Obsèques de Quentin Deranque : inhumation ce mercredi dans le Vaucluse
Après son décès survenu le 12 février dernier à Lyon, Quentin Deranque, militant d'extrême droite, va être inhumé ce mercredi dans un petit village du Vaucluse. Cette cérémonie intervient près de deux semaines après les événements tragiques qui ont coûté la vie au jeune homme de 23 ans.
Une inhumation dans le village familial de Cucuron
Selon les informations rapportées par le média local Ici Vaucluse, l'inhumation devrait se dérouler à Cucuron, une commune située à une trentaine de kilomètres au nord d'Aix-en-Provence.
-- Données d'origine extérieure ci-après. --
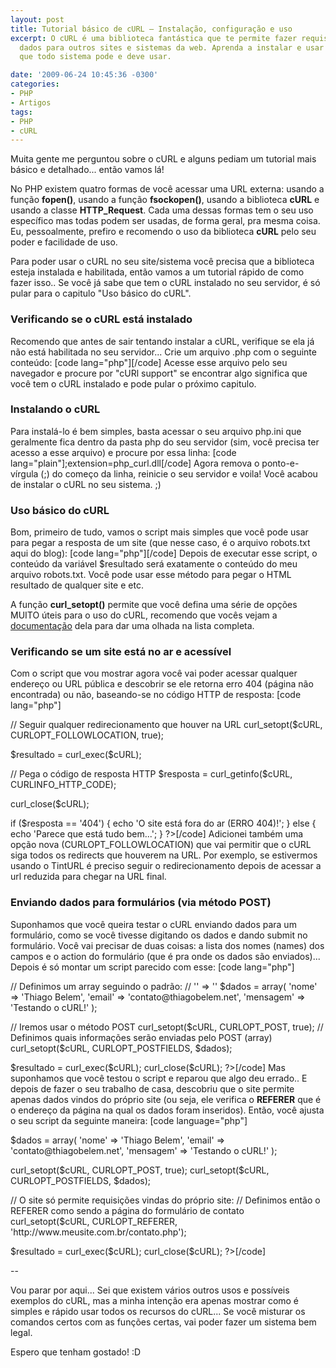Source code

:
 ```yaml
---
layout: post
title: Tutorial básico de cURL – Instalação, configuração e uso
excerpt: O cURL é uma biblioteca fantástica que te permite fazer requisições e enviar
  dados para outros sites e sistemas da web. Aprenda a instalar e usar essa ferramenta
  que todo sistema pode e deve usar.

date: '2009-06-24 10:45:36 -0300'
categories:
- PHP
- Artigos
tags:
- PHP
- cURL
---
```

<p>Muita gente me perguntou sobre o cURL e alguns pediam um tutorial mais básico e detalhado... então vamos lá!</p>
<p>No PHP existem quatro formas de você acessar uma URL externa: usando a função <strong>fopen()</strong>, usando a função <strong>fsockopen()</strong>, usando a biblioteca <strong>cURL</strong> e usando a classe <strong>HTTP_Request</strong>. Cada uma dessas formas tem o seu uso específico mas todas podem ser usadas, de forma geral, pra mesma coisa. Eu, pessoalmente, prefiro e recomendo o uso da biblioteca <strong>cURL</strong> pelo seu poder e facilidade de uso.</p>
<p>Para poder usar o cURL no seu site/sistema você precisa que a biblioteca esteja instalada e habilitada, então vamos a um tutorial rápido de como fazer isso.. Se você já sabe que tem o cURL instalado no seu servidor, é só pular para o capitulo "Uso básico do cURL".</p>
<h3>Verificando se o cURL está instalado</h3>
<p>Recomendo que antes de sair tentando instalar a cURL, verifique se ela já não está habilitada no seu servidor... Crie um arquivo .php com o seguinte conteúdo:
[code lang="php"]<?php
	// Exibe informações relativas ao PHP e suas extensões
	phpinfo();
?>[/code]
Acesse esse arquivo pelo seu navegador e procure por "cURl support" se encontrar algo significa que você tem o cURL instalado e pode pular o próximo capitulo.</p>
<h3>Instalando o cURL</h3>
<p>Para instalá-lo é bem simples, basta acessar o seu arquivo php.ini que geralmente fica dentro da pasta php do seu servidor (sim, você precisa ter acesso a esse arquivo) e procure por essa linha:
[code lang="plain"];extension=php_curl.dll[/code]
Agora remova o ponto-e-vírgula (;) do começo da linha, reinicie o seu servidor e voila! Você acabou de instalar o cURL no seu sistema. ;)</p>
<h3>Uso básico do cURL</h3>
<p>Bom, primeiro de tudo, vamos o script mais simples que você pode usar para pegar a resposta de um site (que nesse caso, é o arquivo robots.txt aqui do blog):
[code lang="php"]<?php
	// Inicia o cURL acessando uma URL
	$cURL = curl_init('http://blog.thiagobelem.net/robots.txt');
	// Define a opção que diz que você quer receber o resultado encontrado
	curl_setopt($cURL, CURLOPT_RETURNTRANSFER, true);
	// Executa a consulta, conectando-se ao site e salvando o resultado na variável $resultado
	$resultado = curl_exec($cURL);
	// Encerra a conexão com o site
	curl_close($cURL);
?>[/code]
Depois de executar esse script, o conteúdo da variável $resultado será exatamente o conteúdo do meu arquivo robots.txt. Você pode usar esse método para pegar o HTML resultado de qualquer site e etc.</p>
<p>A função <strong>curl_setopt()</strong> permite que você defina uma série de opções MUITO úteis para o uso do cURL, recomendo que vocês vejam a <a href="http://br2.php.net/manual/pt_BR/function.curl-setopt.php" target="_blank">documentação</a> dela para dar uma olhada na lista completa.</p>
<h3>Verificando se um site está no ar e acessível</h3>
<p>Com o script que vou mostrar agora você vai poder acessar qualquer endereço ou URL pública e descobrir se ele retorna erro 404 (página não encontrada) ou não, baseando-se no código HTTP de resposta:
[code lang="php"]<?php
	$cURL = curl_init('http://www.sitequenaoexiste.net.br');
	curl_setopt($cURL, CURLOPT_RETURNTRANSFER, true);</p>
<p>	// Seguir qualquer redirecionamento que houver na URL
	curl_setopt($cURL, CURLOPT_FOLLOWLOCATION, true);</p>
<p>	$resultado = curl_exec($cURL);</p>
<p>	// Pega o código de resposta HTTP
	$resposta = curl_getinfo($cURL, CURLINFO_HTTP_CODE);</p>
<p>	curl_close($cURL);</p>
<p>	if ($resposta == '404') {
		echo 'O site está fora do ar (ERRO 404)!';
	} else {
		echo 'Parece que está tudo bem...';
	}
?>[/code]
Adicionei também uma opção nova (CURLOPT_FOLLOWLOCATION) que vai permitir que o cURL siga todos os redirects que houverem na URL. Por exemplo, se estivermos usando o TintURL é preciso seguir o redirecionamento depois de acessar a url reduzida para chegar na URL final.</p>
<h3>Enviando dados para formulários (via método POST)</h3>
<p>Suponhamos que você queira testar o cURL enviando dados para um formulário, como se você tivesse digitando os dados e dando submit no formulário. Você vai precisar de duas coisas: a lista dos nomes (names) dos campos e o action do formulário (que é pra onde os dados são enviados)... Depois é só montar um script parecido com esse:
[code lang="php"]<?php
	// Aqui entra o action do formulário - pra onde os dados serão enviados
	$cURL = curl_init('http://www.meusite.com.br/envia.php');
	curl_setopt($cURL, CURLOPT_RETURNTRANSFER, true);</p>
<p>	// Definimos um array seguindo o padrão:
	//  '<name do input>' => '<valor inserido>'
	$dados = array(
		'nome' => 'Thiago Belem',
		'email' => 'contato@thiagobelem.net',
		'mensagem' => 'Testando o cURL!'
	);</p>
<p>	// Iremos usar o método POST
	curl_setopt($cURL, CURLOPT_POST, true);
	// Definimos quais informações serão enviadas pelo POST (array)
	curl_setopt($cURL, CURLOPT_POSTFIELDS, $dados);</p>
<p>	$resultado = curl_exec($cURL);
	curl_close($cURL);
?>[/code]
Mas suponhamos que você testou o script e reparou que algo deu errado.. E depois de fazer o seu trabalho de casa, descobriu que o site permite apenas dados vindos do próprio site (ou seja, ele verifica o <strong>REFERER</strong> que é o endereço da página na qual os dados foram inseridos). Então, você ajusta o seu script da seguinte maneira:
[code language="php"]<?php
	$cURL = curl_init('http://www.meusite.com.br/envia.php');
	curl_setopt($cURL, CURLOPT_RETURNTRANSFER, true);</p>
<p>	$dados = array(
		'nome' => 'Thiago Belem',
		'email' => 'contato@thiagobelem.net',
		'mensagem' => 'Testando o cURL!'
	);</p>
<p>	curl_setopt($cURL, CURLOPT_POST, true);
	curl_setopt($cURL, CURLOPT_POSTFIELDS, $dados);</p>
<p>	// O site só permite requisições vindas do próprio site:
	// Definimos então o REFERER como sendo a página do formulário de contato
	curl_setopt($cURL, CURLOPT_REFERER, 'http://www.meusite.com.br/contato.php');</p>
<p>	$resultado = curl_exec($cURL);
	curl_close($cURL);
?>[/code]

<p>--</p>
<p>Vou parar por aqui... Sei que existem vários outros usos e possíveis exemplos do cURL, mas a minha intenção era apenas mostrar como é simples e rápido usar todos os recursos do cURL... Se você misturar os comandos certos com as funções certas, vai poder fazer um sistema bem legal.</p>
<p>Espero que tenham gostado! :D</p>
Plusieurs membres de la famille de Quentin Deranque résideraient dans ce village paisible du sud de la France, ce qui explique le choix de ce lieu pour ses dernières demeures.
Les obsèques du jeune militant se sont tenues ce mardi dans le 5e arrondissement de Lyon. Une messe en latin a été célébrée en présence de plusieurs dizaines de personnes, venant rendre un dernier hommage à Quentin Deranque.
Contexte de la mort et enquête judiciaire
Pour rappel, Quentin Deranque a été violemment frappé lors d'une rixe survenue près de Sciences Po Lyon, opposant des militants d'ultra droite et d'ultragauche. Gravement blessé, il a succombé à ses blessures deux jours plus tard, le 14 février.
Dans le cadre de l'enquête, plusieurs militants de la Jeune Garde, un groupe antifasciste dissous en 2025, ont été arrêtés. Parmi eux, des proches du député insoumis Raphaël Arnault. À l'issue des gardes à vue et des auditions, plusieurs personnes ont été mises en examen, notamment pour complicité de meurtre par instigation.
Mobilisation et rassemblements
Samedi dernier, un rassemblement a réuni 3 200 personnes à Lyon, selon les chiffres de la préfecture. Les participants sont venus de toute la France et même d'autres pays européens, plusieurs groupes d'ultradroite ayant relayé les appels à se mobiliser à Lyon.
Cet événement a suscité des tensions et des débats politiques, notamment concernant la présence de saluts nazis et d'insultes racistes et homophobes signalés lors de la marche hommage. Le maire de Lyon a exprimé sa volonté de ne pas voir la ville devenir « la capitale de l'ultradroite ».
L'affaire continue d'avoir des répercussions sur la scène politique française, avec des implications pour le Rassemblement National et La France Insoumise, notamment après la mise en examen de l'assistant du député Raphaël Arnault pour « complicité par instigation ».